Independent investigation upholds social services complaint

AN independent investigation has upheld complaints about Camden social services’ treatment of a teenager after she was wrongly placed in foster care.

The teenager’s mother won £2,000 compensation and an apology from the Town Hall two years ago after Camden Council admitted “maladministration”.

Her 15-year-old daughter was taken away from the family home in Kentish Town without the legal requirement of a court order or consent from the mother.

Now a second investigation has upheld further complaints that Camden Council failed to find her a decent home.

The independent report by the charity Voice found that meetings to discuss finding her accommodation “never occurred”.

The girl, now 18, was not at the time registered as one of Camden’s “Looked after children” (LAC).

The report adds: “Had this happened, the most likely outcome would have been that [she] met the criteria for accomm­odation under Section 20 of the Children Act … Greater attempts should have been made to deliver an enhanced service to meet [her] changing needs.”

The report said the council was investigating whether the young woman should be given “back-dated celebrations and clothing money” for her time while she was not registered as an LAC. She is now living in temporary accomm­odation outside of Camden and has been registered as a “former relevant child”.
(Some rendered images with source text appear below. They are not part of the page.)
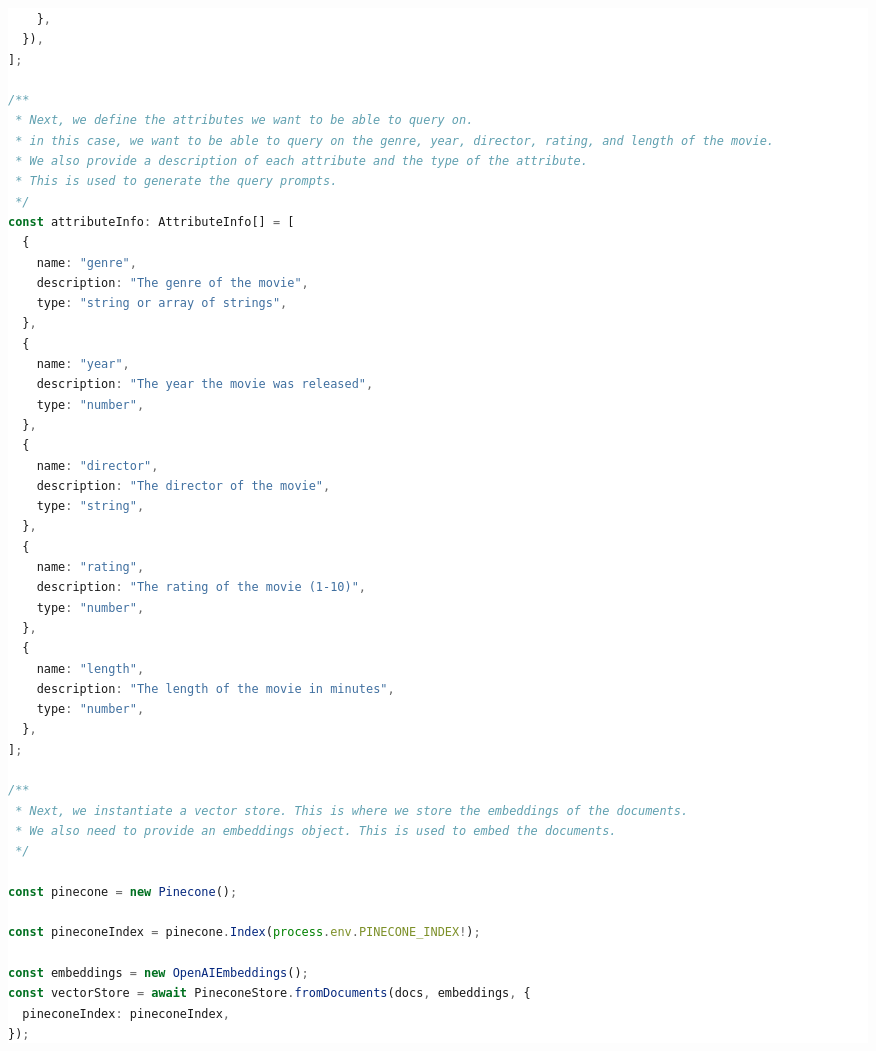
 ```typescript
    },
  }),
];

/**
 * Next, we define the attributes we want to be able to query on.
 * in this case, we want to be able to query on the genre, year, director, rating, and length of the movie.
 * We also provide a description of each attribute and the type of the attribute.
 * This is used to generate the query prompts.
 */
const attributeInfo: AttributeInfo[] = [
  {
    name: "genre",
    description: "The genre of the movie",
    type: "string or array of strings",
  },
  {
    name: "year",
    description: "The year the movie was released",
    type: "number",
  },
  {
    name: "director",
    description: "The director of the movie",
    type: "string",
  },
  {
    name: "rating",
    description: "The rating of the movie (1-10)",
    type: "number",
  },
  {
    name: "length",
    description: "The length of the movie in minutes",
    type: "number",
  },
];

/**
 * Next, we instantiate a vector store. This is where we store the embeddings of the documents.
 * We also need to provide an embeddings object. This is used to embed the documents.
 */

const pinecone = new Pinecone();

const pineconeIndex = pinecone.Index(process.env.PINECONE_INDEX!);

const embeddings = new OpenAIEmbeddings();
const vectorStore = await PineconeStore.fromDocuments(docs, embeddings, {
  pineconeIndex: pineconeIndex,
});
```
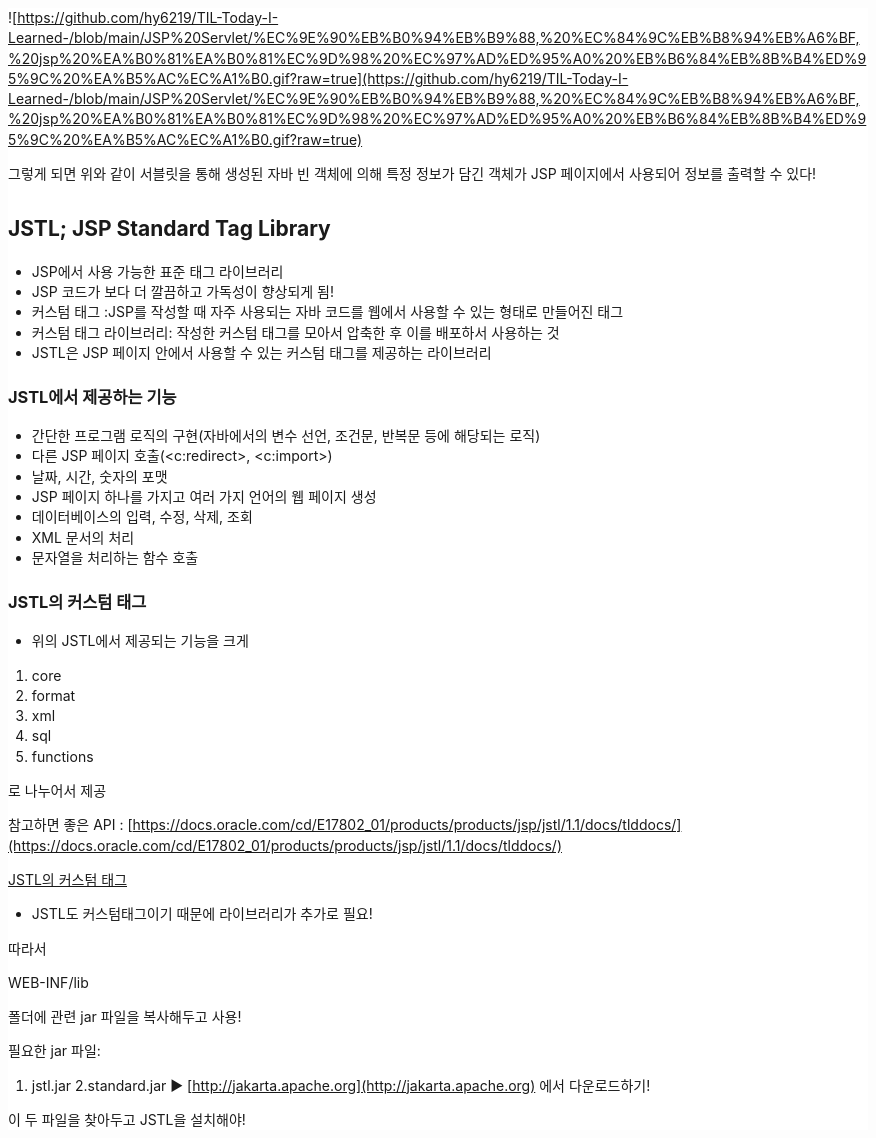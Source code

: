 ![https://github.com/hy6219/TIL-Today-I-Learned-/blob/main/JSP%20Servlet/%EC%9E%90%EB%B0%94%EB%B9%88,%20%EC%84%9C%EB%B8%94%EB%A6%BF,%20jsp%20%EA%B0%81%EA%B0%81%EC%9D%98%20%EC%97%AD%ED%95%A0%20%EB%B6%84%EB%8B%B4%ED%95%9C%20%EA%B5%AC%EC%A1%B0.gif?raw=true](https://github.com/hy6219/TIL-Today-I-Learned-/blob/main/JSP%20Servlet/%EC%9E%90%EB%B0%94%EB%B9%88,%20%EC%84%9C%EB%B8%94%EB%A6%BF,%20jsp%20%EA%B0%81%EA%B0%81%EC%9D%98%20%EC%97%AD%ED%95%A0%20%EB%B6%84%EB%8B%B4%ED%95%9C%20%EA%B5%AC%EC%A1%B0.gif?raw=true)

그렇게 되면 위와 같이 서블릿을 통해 생성된 자바 빈 객체에 의해 특정 정보가 담긴 객체가 JSP 페이지에서 사용되어 정보를 출력할 수 있다!

## JSTL; JSP Standard Tag Library

- JSP에서 사용 가능한 표준 태그 라이브러리
- JSP 코드가 보다 더 깔끔하고 가독성이 향상되게 됨!
- 커스텀 태그 :JSP를 작성할 때 자주 사용되는 자바 코드를 웹에서 사용할 수 있는 형태로 만들어진 태그
- 커스텀 태그 라이브러리: 작성한 커스텀 태그를 모아서 압축한 후 이를 배포하서 사용하는 것
- JSTL은 JSP 페이지 안에서 사용할 수 있는 커스텀 태그를 제공하는 라이브러리

### JSTL에서 제공하는 기능

- 간단한 프로그램 로직의 구현(자바에서의 변수 선언, 조건문, 반복문 등에 해당되는 로직)
- 다른 JSP 페이지 호출(<c:redirect>, <c:import>)
- 날짜, 시간, 숫자의 포맷
- JSP 페이지 하나를 가지고 여러 가지 언어의 웹 페이지 생성
- 데이터베이스의 입력, 수정, 삭제, 조회
- XML 문서의 처리
- 문자열을 처리하는 함수 호출

### JSTL의 커스텀 태그

- 위의 JSTL에서 제공되는 기능을 크게
1. core
2. format
3. xml
4. sql
5. functions

로 나누어서 제공

참고하면 좋은 API : [https://docs.oracle.com/cd/E17802_01/products/products/jsp/jstl/1.1/docs/tlddocs/](https://docs.oracle.com/cd/E17802_01/products/products/jsp/jstl/1.1/docs/tlddocs/)

[JSTL의 커스텀 태그](%E1%84%91%E1%85%AD%E1%84%92%E1%85%A7%E1%86%AB%20%E1%84%8B%E1%85%A5%E1%86%AB%E1%84%8B%E1%85%A5(EL)%E1%84%8B%E1%85%AA%20JSTL%20209733a181774076bc26eac796aceaec/JSTL%E1%84%8B%E1%85%B4%20%E1%84%8F%E1%85%A5%E1%84%89%E1%85%B3%E1%84%90%E1%85%A5%E1%86%B7%20%E1%84%90%E1%85%A2%E1%84%80%E1%85%B3%20401a6325db834095abfb5bd0099d88d7.csv)

- JSTL도 커스텀태그이기 때문에 라이브러리가 추가로 필요!

따라서

WEB-INF/lib 

폴더에 관련 jar 파일을 복사해두고 사용!

필요한 jar 파일:
1. jstl.jar
2.standard.jar
▶️ [http://jakarta.apache.org](http://jakarta.apache.org) 에서 다운로드하기!

이 두 파일을 찾아두고 JSTL을 설치해야!
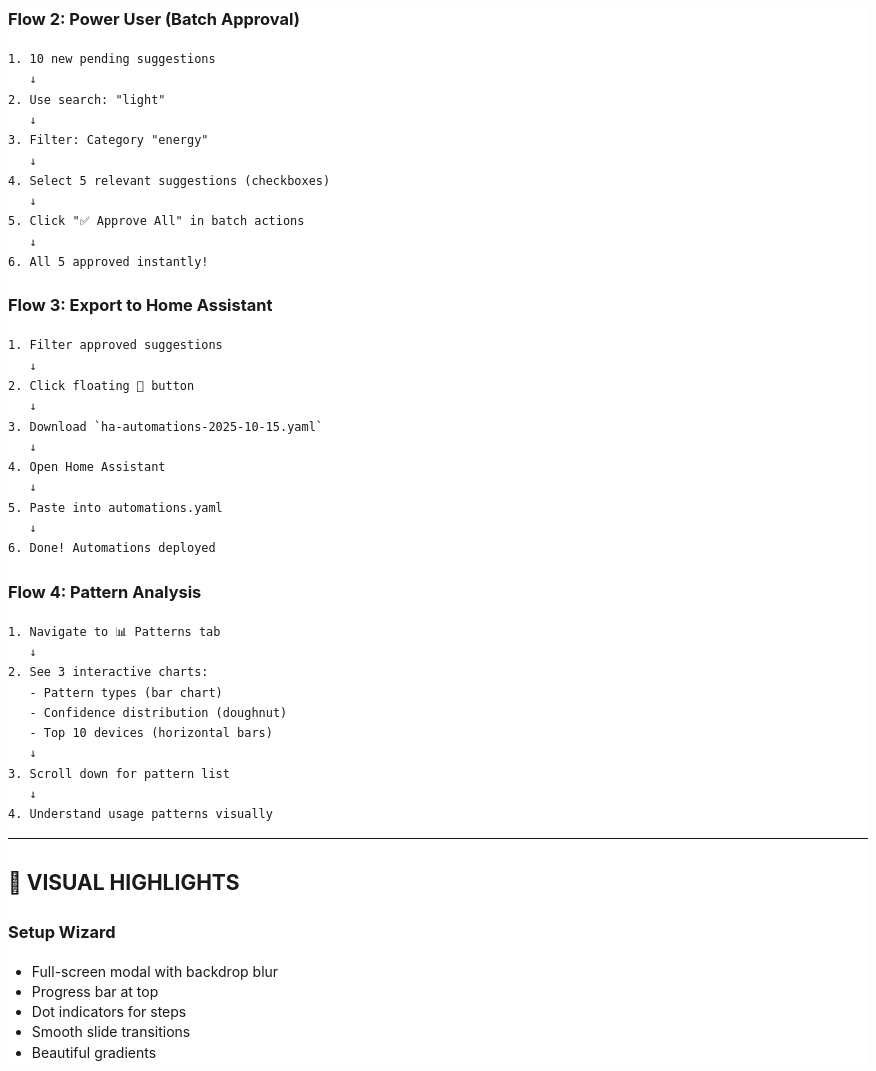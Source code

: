 ### **Flow 2: Power User (Batch Approval)**
```
1. 10 new pending suggestions
   ↓
2. Use search: "light"
   ↓
3. Filter: Category "energy"
   ↓
4. Select 5 relevant suggestions (checkboxes)
   ↓
5. Click "✅ Approve All" in batch actions
   ↓
6. All 5 approved instantly!
```

### **Flow 3: Export to Home Assistant**
```
1. Filter approved suggestions
   ↓
2. Click floating 💾 button
   ↓
3. Download `ha-automations-2025-10-15.yaml`
   ↓
4. Open Home Assistant
   ↓
5. Paste into automations.yaml
   ↓
6. Done! Automations deployed
```

### **Flow 4: Pattern Analysis**
```
1. Navigate to 📊 Patterns tab
   ↓
2. See 3 interactive charts:
   - Pattern types (bar chart)
   - Confidence distribution (doughnut)
   - Top 10 devices (horizontal bars)
   ↓
3. Scroll down for pattern list
   ↓
4. Understand usage patterns visually
```

---

## 🎨 **VISUAL HIGHLIGHTS**

### **Setup Wizard**
- Full-screen modal with backdrop blur
- Progress bar at top
- Dot indicators for steps
- Smooth slide transitions
- Beautiful gradients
A council spokesman said laws regarding the housing of children in need changed in 2009.

In response to the report, the council’s head of adult social care said: “I accept more robust attempts should have been made to assess [her] changing status which required greater intervention by children’s services when she presented for support.”

The teenager’s mother said she had received three apology letters from the council, who have offered her counselling to help rebuild the relationship with her daughter.

The daughter was removed from the family home after it was alleged the mother had caused bruising to her during a row. The mother denies this, arguing the council’s mistakes had caused last­ing damage to her family.

A council spokesman said: “In this case, as with all others, no one ‘slipped through the net’ and services were provided according to how the law stood at the time.”